▶ PROBLEM STATEMENT
Drop every picture and give the entries back exactly.
BEGIN
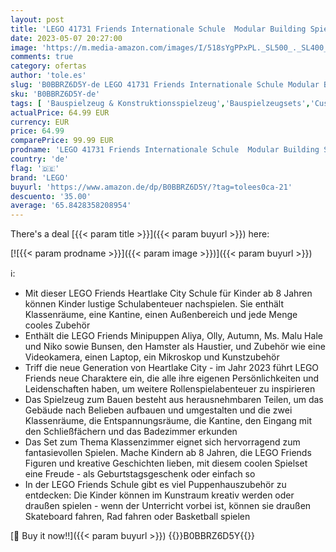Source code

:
 ```yaml
---
layout: post
title: 'LEGO 41731 Friends Internationale Schule  Modular Building Spielzeug zum Bauen für Mädchen und Jungen ab 8 Jahren mit Mini-Puppen Aliya  Oli  Autumn aus der Serie 2023'
date: 2023-05-07 20:27:00
image: 'https://m.media-amazon.com/images/I/518sYgPPxPL._SL500_._SL400_.jpg'
comments: true
category: ofertas
author: 'tole.es'
slug: 'B0BBRZ6D5Y-de LEGO 41731 Friends Internationale Schule Modular Building...'
sku: 'B0BBRZ6D5Y-de'
tags: [ 'Bauspielzeug & Konstruktionsspielzeug','Bauspielzeugsets','Custom Stores','LEGO','Self Service','Spielzeug','lego','🇩🇪', ]
actualPrice: 64.99 EUR
currency: EUR
price: 64.99
comparePrice: 99.99 EUR
prodname: 'LEGO 41731 Friends Internationale Schule  Modular Building Spielzeug zum Bauen für Mädchen und Jungen ab 8 Jahren mit Mini-Puppen Aliya  Oli  Autumn aus der Serie 2023'
country: 'de'
flag: '🇩🇪'
brand: 'LEGO'
buyurl: 'https://www.amazon.de/dp/B0BBRZ6D5Y/?tag=tolees0ca-21'
descuento: '35.00'
average: '65.8428358208954'
---
```


There's a deal [{{< param title >}}]({{< param buyurl >}})  here:

[![{{< param prodname >}}]({{< param image >}})]({{< param buyurl >}})

ℹ️:

- Mit dieser LEGO Friends Heartlake City Schule für Kinder ab 8 Jahren können Kinder lustige Schulabenteuer nachspielen. Sie enthält Klassenräume, eine Kantine, einen Außenbereich und jede Menge cooles Zubehör
- Enthält die LEGO Friends Minipuppen Aliya, Olly, Autumn, Ms. Malu Hale und Niko sowie Bunsen, den Hamster als Haustier, und Zubehör wie eine Videokamera, einen Laptop, ein Mikroskop und Kunstzubehör
- Triff die neue Generation von Heartlake City - im Jahr 2023 führt LEGO Friends neue Charaktere ein, die alle ihre eigenen Persönlichkeiten und Leidenschaften haben, um weitere Rollenspielabenteuer zu inspirieren
- Das Spielzeug zum Bauen besteht aus herausnehmbaren Teilen, um das Gebäude nach Belieben aufbauen und umgestalten und die zwei Klassenräume, die Entspannungsräume, die Kantine, den Eingang mit den Schließfächern und das Badezimmer erkunden
- Das Set zum Thema Klassenzimmer eignet sich hervorragend zum fantasievollen Spielen. Mache Kindern ab 8 Jahren, die LEGO Friends Figuren und kreative Geschichten lieben, mit diesem coolen Spielset eine Freude - als Geburtstagsgeschenk oder einfach so
- In der LEGO Friends Schule gibt es viel Puppenhauszubehör zu entdecken: Die Kinder können im Kunstraum kreativ werden oder draußen spielen - wenn der Unterricht vorbei ist, können sie draußen Skateboard fahren, Rad fahren oder Basketball spielen

[🛒 Buy it now!!]({{< param buyurl >}})
{{<world>}}B0BBRZ6D5Y{{</world>}}
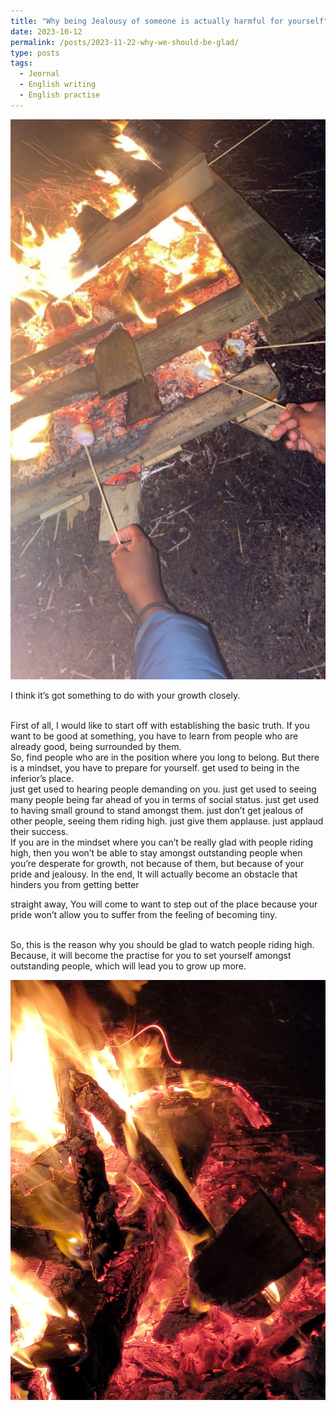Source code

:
 ```yaml
---
title: "Why being Jealousy of someone is actually harmful for yourself"
date: 2023-10-12
permalink: /posts/2023-11-22-why-we-should-be-glad/
type: posts
tags:
  - Jeornal
  - English writing
  - English practise
---
```


![at a Northhampton camping place](/assets/images/bornfire.jpeg)

I think it’s got something to do with your growth closely.

<br/>
First of all, I would like to start off with establishing the basic truth.  
If you want to be good at something, you have to learn from people who are already good, being surrounded by them.
<br/>
So, find people who are in the position where you long to belong.  
But there is a mindset, you have to prepare for yourself.  
get used to being in the inferior’s place.  
<br/>
just get used to hearing people demanding on you.
just get used to seeing many people being far ahead of you in terms of social status.
just get used to having small ground to stand amongst them.
just don’t get jealous of other people, seeing them riding high.
just give them applause.
just applaud their success.

<br/>
If you are in the mindset where you can’t be really glad with people riding high,  
then you won’t be able to stay amongst outstanding people when you’re desperate for growth, not because of them, but because of your pride and jealousy.
In the end, It will actually become an obstacle that hinders you from getting better

straight away, You will come to want to step out of the place because your pride won’t allow you to suffer from the feeling of becoming tiny.

<br/>
So, this is the reason why you should be glad to watch people riding high.
<br/>
Because, it will become the practise for you to set yourself amongst outstanding people, which will lead you to grow up more.

![at a Northhampton camping place](/assets/images/bornfire2.jpeg)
END
▶ THE COMPLETED TASK
Source code

:
 ```yaml
---
layout: post
title: 'LEGO 41731 Friends Internationale Schule  Modular Building Spielzeug zum Bauen für Mädchen und Jungen ab 8 Jahren mit Mini-Puppen Aliya  Oli  Autumn aus der Serie 2023'
date: 2023-05-07 20:27:00
image: 'https://m.media-amazon.com/images/I/518sYgPPxPL._SL500_._SL400_.jpg'
comments: true
category: ofertas
author: 'tole.es'
slug: 'B0BBRZ6D5Y-de LEGO 41731 Friends Internationale Schule Modular Building...'
sku: 'B0BBRZ6D5Y-de'
tags: [ 'Bauspielzeug & Konstruktionsspielzeug','Bauspielzeugsets','Custom Stores','LEGO','Self Service','Spielzeug','lego','🇩🇪', ]
actualPrice: 64.99 EUR
currency: EUR
price: 64.99
comparePrice: 99.99 EUR
prodname: 'LEGO 41731 Friends Internationale Schule  Modular Building Spielzeug zum Bauen für Mädchen und Jungen ab 8 Jahren mit Mini-Puppen Aliya  Oli  Autumn aus der Serie 2023'
country: 'de'
flag: '🇩🇪'
brand: 'LEGO'
buyurl: 'https://www.amazon.de/dp/B0BBRZ6D5Y/?tag=tolees0ca-21'
descuento: '35.00'
average: '65.8428358208954'
---
```


There's a deal [{{< param title >}}]({{< param buyurl >}})  here:

[![{{< param prodname >}}]({{< param image >}})]({{< param buyurl >}})

ℹ️:

- Mit dieser LEGO Friends Heartlake City Schule für Kinder ab 8 Jahren können Kinder lustige Schulabenteuer nachspielen. Sie enthält Klassenräume, eine Kantine, einen Außenbereich und jede Menge cooles Zubehör
- Enthält die LEGO Friends Minipuppen Aliya, Olly, Autumn, Ms. Malu Hale und Niko sowie Bunsen, den Hamster als Haustier, und Zubehör wie eine Videokamera, einen Laptop, ein Mikroskop und Kunstzubehör
- Triff die neue Generation von Heartlake City - im Jahr 2023 führt LEGO Friends neue Charaktere ein, die alle ihre eigenen Persönlichkeiten und Leidenschaften haben, um weitere Rollenspielabenteuer zu inspirieren
- Das Spielzeug zum Bauen besteht aus herausnehmbaren Teilen, um das Gebäude nach Belieben aufbauen und umgestalten und die zwei Klassenräume, die Entspannungsräume, die Kantine, den Eingang mit den Schließfächern und das Badezimmer erkunden
- Das Set zum Thema Klassenzimmer eignet sich hervorragend zum fantasievollen Spielen. Mache Kindern ab 8 Jahren, die LEGO Friends Figuren und kreative Geschichten lieben, mit diesem coolen Spielset eine Freude - als Geburtstagsgeschenk oder einfach so
- In der LEGO Friends Schule gibt es viel Puppenhauszubehör zu entdecken: Die Kinder können im Kunstraum kreativ werden oder draußen spielen - wenn der Unterricht vorbei ist, können sie draußen Skateboard fahren, Rad fahren oder Basketball spielen

[🛒 Buy it now!!]({{< param buyurl >}})
{{<world>}}B0BBRZ6D5Y{{</world>}}
Source code

:
 ```yaml
---
title: "Why being Jealousy of someone is actually harmful for yourself"
date: 2023-10-12
permalink: /posts/2023-11-22-why-we-should-be-glad/
type: posts
tags:
  - Jeornal
  - English writing
  - English practise
---
```


![at a Northhampton camping place](/assets/images/bornfire.jpeg)

I think it’s got something to do with your growth closely.

<br/>
First of all, I would like to start off with establishing the basic truth.  
If you want to be good at something, you have to learn from people who are already good, being surrounded by them.
<br/>
So, find people who are in the position where you long to belong.  
But there is a mindset, you have to prepare for yourself.  
get used to being in the inferior’s place.  
<br/>
just get used to hearing people demanding on you.
just get used to seeing many people being far ahead of you in terms of social status.
just get used to having small ground to stand amongst them.
just don’t get jealous of other people, seeing them riding high.
just give them applause.
just applaud their success.

<br/>
If you are in the mindset where you can’t be really glad with people riding high,  
then you won’t be able to stay amongst outstanding people when you’re desperate for growth, not because of them, but because of your pride and jealousy.
In the end, It will actually become an obstacle that hinders you from getting better

straight away, You will come to want to step out of the place because your pride won’t allow you to suffer from the feeling of becoming tiny.

<br/>
So, this is the reason why you should be glad to watch people riding high.
<br/>
Because, it will become the practise for you to set yourself amongst outstanding people, which will lead you to grow up more.

![at a Northhampton camping place](/assets/images/bornfire2.jpeg)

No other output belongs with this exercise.